By Steve Raju
For Lawyerss and Legal Professionals
Cognitive Sovereignty Checklist for Lawyerss
About 20 minutes
Last reviewed March 2026
AI legal research tools like Harvey, Lexis+ AI, and Westlaw AI hallucinate citations and misstate holdings. Contract drafting tools embed hidden assumptions into templates you inherit without question. Your professional licence depends on your judgement, not on the speed of your AI output.
Tool names in this checklist are examples. If you use different software, the same principle applies. Check what is relevant to your workflow, mark what is not applicable, and ignore the rest.
These are suggestions. Take what fits, leave the rest.

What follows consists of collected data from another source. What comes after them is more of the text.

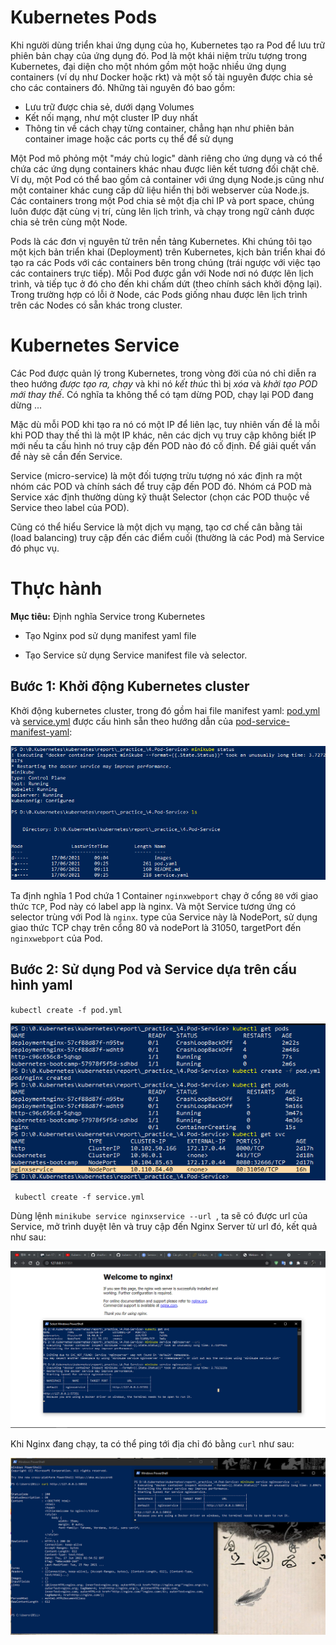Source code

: # Kubernetes Pods
Khi người dùng triển khai ứng dụng của họ, Kubernetes tạo ra Pod để lưu trữ phiên bản chạy của ứng dụng đó. Pod là một khái niệm trừu tượng trong Kubernetes, đại diện cho một nhóm gồm một hoặc nhiều ứng dụng containers (ví dụ như Docker hoặc rkt) và một số tài nguyên được chia sẻ cho các containers đó. Những tài nguyên đó bao gồm:
  - Lưu trữ được chia sẻ, dưới dạng Volumes
  - Kết nối mạng, như một cluster IP duy nhất
  - Thông tin về cách chạy từng container, chẳng hạn như phiên bản container image hoặc các ports cụ thể để sử dụng

Một Pod mô phỏng một "máy chủ logic" dành riêng cho ứng dụng và có thể chứa các ứng dụng containers khác nhau được liên kết tương đối chặt chẽ. Ví dụ, một Pod có thể bao gồm cả container với ứng dụng Node.js cũng như một container khác cung cấp dữ liệu hiển thị bởi webserver của Node.js. Các containers trong một Pod chia sẻ một địa chỉ IP và port space, chúng luôn được đặt cùng vị trí, cùng lên lịch trình, và chạy trong ngữ cảnh được chia sẻ trên cùng một Node.

Pods là các đơn vị nguyên tử trên nền tảng Kubernetes. Khi chúng tôi tạo một kịch bản triển khai (Deployment) trên Kubernetes, kịch bản triển khai đó tạo ra các Pods với các containers bên trong chúng (trái ngược với việc tạo các containers trực tiếp). Mỗi Pod được gắn với Node nơi nó được lên lịch trình, và tiếp tục ở đó cho đến khi chấm dứt (theo chính sách khởi động lại). Trong trường hợp có lỗi ở Node, các Pods giống nhau được lên lịch trình trên các Nodes có sẵn khác trong cluster.

# Kubernetes Service

Các Pod được quản lý trong Kubernetes, trong vòng đời của nó chỉ diễn ra theo hướng _được tạo ra, chạy_ và khi nó _kết thúc_ thì bị _xóa_ và _khởi tạo POD mới thay thế_. Có nghĩa ta không thể có tạm dừng POD, chạy lại POD đang dừng ...

Mặc dù mỗi POD khi tạo ra nó có một IP để liên lạc, tuy nhiên vấn đề là mỗi khi POD thay thế thì là một IP khác, nên các dịch vụ truy cập không biết IP mới nếu ta cấu hình nó truy cập đến POD nào đó cố định. Để giải quết vấn đề này sẽ cần đến Service.

Service (micro-service) là một đối tượng trừu tượng nó xác định ra một nhóm các POD và chính sách để truy cập đến POD đó. Nhóm cá POD mà Service xác định thường dùng kỹ thuật Selector (chọn các POD thuộc về Service theo label của POD).

Cũng có thể hiểu Service là một dịch vụ mạng, tạo cơ chế cân bằng tải (load balancing) truy cập đến các điểm cuối (thường là các Pod) mà Service đó phục vụ.

# Thực hành
**Mục tiêu:** Định nghĩa Service trong Kubernetes

- Tạo Nginx pod sử dụng manifest yaml file

- Tạo Service sử dụng Service manifest file và selector.

## Bước 1: Khởi động Kubernetes cluster
Khởi động kubernetes cluster, trong đó gồm hai file manifest yaml: [pod.yml](pod.yml) và [service.yml](service.yml) được cấu hình sẵn theo hướng dẫn của [pod-service-manifest-yaml](https://github.com/shazforiot/pod-service-manifest-yaml):

![](images/1.png)


Ta định nghĩa 1 Pod chứa 1 Container `nginxwebport` chạy ở cổng `80` với giao thức `TCP`, Pod này có label app là nginx. Và một Service tương ứng có selector trùng với Pod là `nginx`. type của Service này là NodePort, sử dụng giao thức TCP chạy trên cổng 80 và nodePort là 31050, targetPort đến `nginxwebport` của Pod.

## Bước 2: Sử dụng Pod và Service dựa trên cấu hình yaml

`kubectl create -f pod.yml`

![](images/2.png)

` kubectl create -f service.yml`

Dùng lệnh `minikube service nginxservice --url `, ta sẽ có được url của Service, mở trình duyệt lên và truy cập đến Nginx Server từ url đó, kết quả như sau:

![](images/3.png)

Khi Nginx đang chạy, ta có thể ping tới địa chỉ đó bằng `curl` như sau:

![](images/4.png)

Tap once to check, again to mark N/A, again to reset.
Before you use AI for legal research
Define what you will verify before citing any case or statutebeginner
Before starting research in Harvey AI or ChatGPT, write down your rule: will you always check primary sources? Only for key holdings? Never skip verification for cases cited in your opinion letters. Your client's case depends on this boundary.
Test your AI tool on cases you already know wellbeginner
Run three to five research queries on established law you understand. Does Westlaw AI's summary match what you know? Does it cite cases correctly? If your tool fails on familiar law, you cannot trust it on unfamiliar territory.
Separate AI summaries from your own case analysisintermediate
When Casetext summarises a judgment, read the full text yourself before adopting that summary. AI often compresses holdings in ways that hide risk or miss nuance. Your risk analysis must be your own, not borrowed from the AI's compression.
Check every citation the AI provides against the official reporterbeginner
If Harvey suggests a case name, citation, and holding, verify it took those details from a real judgement. Hallucinated citations look real and read smoothly. A five minute check prevents a professional negligence claim.
Identify which jurisdiction rules your search strategybeginner
Before asking ChatGPT or Lexis+ AI to research a legal question, tell the tool exactly which court you are arguing in. AI will mix English common law, US law, and statutory schemes unless you constrain it hard. Vague searches produce plausible nonsense.
Document the research you did not dointermediate
If you used AI to research one strand of law and then stopped, write down why. If you relied on the AI to find counterarguments and it found none, note that. Your file must show you did the thinking, not just ran the tool.
Cross-check AI research against Westlaw or Lexis without AIadvanced
Run the same research query without AI on one of your important cases. Compare results. If the non-AI search finds key cases the AI missed, you now know the limits of your tool on that topic.
When you use AI to draft contracts or advice
Read any template the AI generates as if someone else wrote itbeginner
AI contract templates carry assumptions about risk, liability, and party intent. Before you copy clauses into your draft, ask: why is this term here? What does it do? Who does it protect? Many AI templates privilege one party without saying so.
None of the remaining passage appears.